TASK PROMPT –
Print the records exactly as written, and let no picture into the answer.

RECORDS FOR THE TASK –
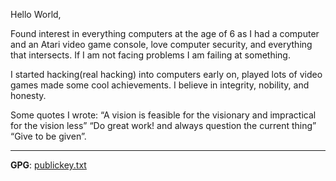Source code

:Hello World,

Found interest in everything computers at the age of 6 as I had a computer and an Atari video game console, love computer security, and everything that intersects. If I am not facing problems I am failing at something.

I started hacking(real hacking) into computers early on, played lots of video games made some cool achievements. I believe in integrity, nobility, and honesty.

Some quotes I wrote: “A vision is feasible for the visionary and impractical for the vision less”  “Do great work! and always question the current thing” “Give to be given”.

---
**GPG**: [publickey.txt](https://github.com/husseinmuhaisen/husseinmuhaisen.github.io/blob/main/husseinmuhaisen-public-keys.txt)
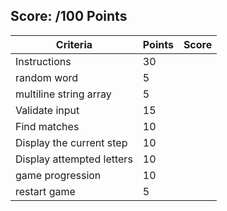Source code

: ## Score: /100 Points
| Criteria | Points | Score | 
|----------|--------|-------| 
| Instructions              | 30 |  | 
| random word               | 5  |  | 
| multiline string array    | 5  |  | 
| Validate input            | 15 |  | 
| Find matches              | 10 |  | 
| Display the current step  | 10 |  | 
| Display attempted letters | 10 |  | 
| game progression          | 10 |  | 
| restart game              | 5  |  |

RESPONSE TO THIS TASK –
Source code

:Hello World,

Found interest in everything computers at the age of 6 as I had a computer and an Atari video game console, love computer security, and everything that intersects. If I am not facing problems I am failing at something.

I started hacking(real hacking) into computers early on, played lots of video games made some cool achievements. I believe in integrity, nobility, and honesty.

Some quotes I wrote: “A vision is feasible for the visionary and impractical for the vision less”  “Do great work! and always question the current thing” “Give to be given”.

---
**GPG**: [publickey.txt](https://github.com/husseinmuhaisen/husseinmuhaisen.github.io/blob/main/husseinmuhaisen-public-keys.txt)
Source code

: ## Score: /100 Points
| Criteria | Points | Score | 
|----------|--------|-------| 
| Instructions              | 30 |  | 
| random word               | 5  |  | 
| multiline string array    | 5  |  | 
| Validate input            | 15 |  | 
| Find matches              | 10 |  | 
| Display the current step  | 10 |  | 
| Display attempted letters | 10 |  | 
| game progression          | 10 |  | 
| restart game              | 5  |  |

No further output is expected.